David Broockman thinks Kay Steiger’s post on women in academia could be turned into an argument against affirmative action. Maybe that’s true, but only because I think she infers too much too readily. Here’s the gist:
Once women earn tenure and arrive at the institution they immediately begin getting pulled into various “service” commitments. This includes heading committees, become program coordinators, or take other leadership roles. While this is good for women that long to go into administration at a university, it often pulls female professors away from research…I think the urge is to make sure women are represented in leadership roles but when this pulls time away from their principal mission of research, it becomes a bad thing.
On the face of it, I can see why it’s easy to read this as a simple affirmative-action narrative. But I’m surprised that Broockman didn’t pick up on the fact that the affirmative-action motive is inferred, and start thinking if there might be something else going on. Especially because he’s in the Yale Political Union, where a similar phenomenon takes place, and there is very definitely something else going on.
You see, the YPU on the whole doesn’t have anything close to gender parity, at least among active members. And at any given debate, women are much less likely to speak than men are. But the Union’s executive board has represented something pretty close to a 50/50 split during the three years I’ve been around, and the top three positions have been held by more women than men during that time.
But here’s the result, as in Steiger’s example: while women end up running the show — managing, that is — men are able to devote themselves to success in the field as the field itself defines it (for Steiger, research; for the YPU, debating prowess), and therefore continue to be labeled “leaders”. This is only progressive in the same way that, say, thanking a housewife for the hard work she does is progressive: it’s nice to have the recognition, but it’d be nicer to acknowledge that maybe she’d rather be doing something other than housework.

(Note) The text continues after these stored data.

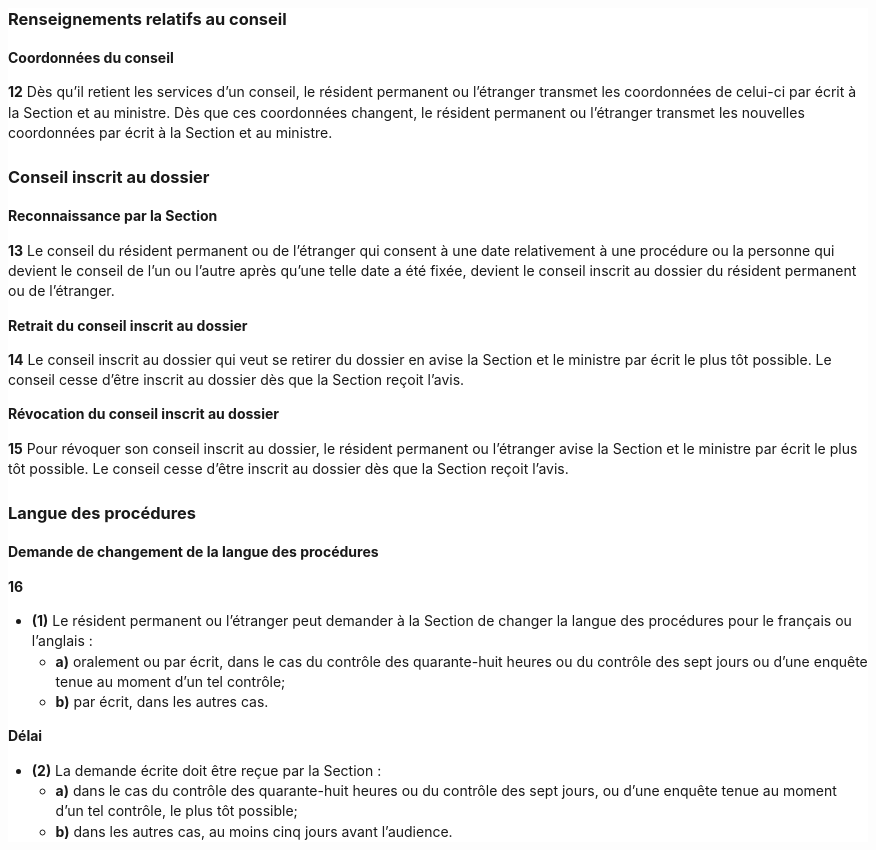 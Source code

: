 

### Renseignements relatifs au conseil



**Coordonnées du conseil**

**12** Dès qu’il retient les services d’un conseil, le résident permanent ou l’étranger transmet les coordonnées de celui-ci par écrit à la Section et au ministre. Dès que ces coordonnées changent, le résident permanent ou l’étranger transmet les nouvelles coordonnées par écrit à la Section et au ministre.




### Conseil inscrit au dossier



**Reconnaissance par la Section**

**13** Le conseil du résident permanent ou de l’étranger qui consent à une date relativement à une procédure ou la personne qui devient le conseil de l’un ou l’autre après qu’une telle date a été fixée, devient le conseil inscrit au dossier du résident permanent ou de l’étranger.




**Retrait du conseil inscrit au dossier**

**14** Le conseil inscrit au dossier qui veut se retirer du dossier en avise la Section et le ministre par écrit le plus tôt possible. Le conseil cesse d’être inscrit au dossier dès que la Section reçoit l’avis.




**Révocation du conseil inscrit au dossier**

**15** Pour révoquer son conseil inscrit au dossier, le résident permanent ou l’étranger avise la Section et le ministre par écrit le plus tôt possible. Le conseil cesse d’être inscrit au dossier dès que la Section reçoit l’avis.




### Langue des procédures



**Demande de changement de la langue des procédures**

**16** 

- **(1)** Le résident permanent ou l’étranger peut demander à la Section de changer la langue des procédures pour le français ou l’anglais :
	- **a)** oralement ou par écrit, dans le cas du contrôle des quarante-huit heures ou du contrôle des sept jours ou d’une enquête tenue au moment d’un tel contrôle;
	- **b)** par écrit, dans les autres cas.

**Délai**

- **(2)** La demande écrite doit être reçue par la Section :
	- **a)** dans le cas du contrôle des quarante-huit heures ou du contrôle des sept jours, ou d’une enquête tenue au moment d’un tel contrôle, le plus tôt possible;
	- **b)** dans les autres cas, au moins cinq jours avant l’audience.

But even to get the acknowledgment, women have to get noticed and taken seriously, which is tricky in an environment where they’re underrepresented. And often, the way to get noticed and groomed for leadership is to get things done, and get them done well. It’s hard to mount an impressive track record in intellectualism as a freshman, because intellectualism doesn’t lend itself to track records; it’s much easier to hang posters and organize events and do other things that mark one for “management.” Like female academics, they get siphoned out early and therefore miss the chance to get everything they can out of the environment they’re in.
So I really can’t see this as a reason to oppose affirmative action, but rather to ensure that the pools from which candidates are selected are of equal size, so that women don’t feel the need to “prove themselves” in male-dominated settings. Much more importantly, though, we need to recognize that in plenty of fields (academia, sure, but what about advertising? Programming?) many of the roles that get marked as “service”, “management” or “administration” aren’t positions of authority in the least; rather, the managers are those who keep things running so that other people can do what they came to the field to do in the first place, and get all the glory in the long haul.
I’m all for specialization, but let’s be honest about it. Appointing a junior academic to the position of program coordinator, regardless of gender, isn’t a promotion but a qualitative job shift. I think many of the problems that affirmative action hasn’t fixed or has exacerbated might be addressed if we stopped thinking purely in terms of organizational flowcharts but also in terms of social capital or personal fulfillment. And I certainly think that the trends Steiger notices might begin to reverse if tenure committees et al. had it brought to their attention that their actions were the ivory-tower equivalent of telling their daughters: “Oh, no, little girls can’t be doctors. Why don’t you pretend to be the Head Nurse instead?”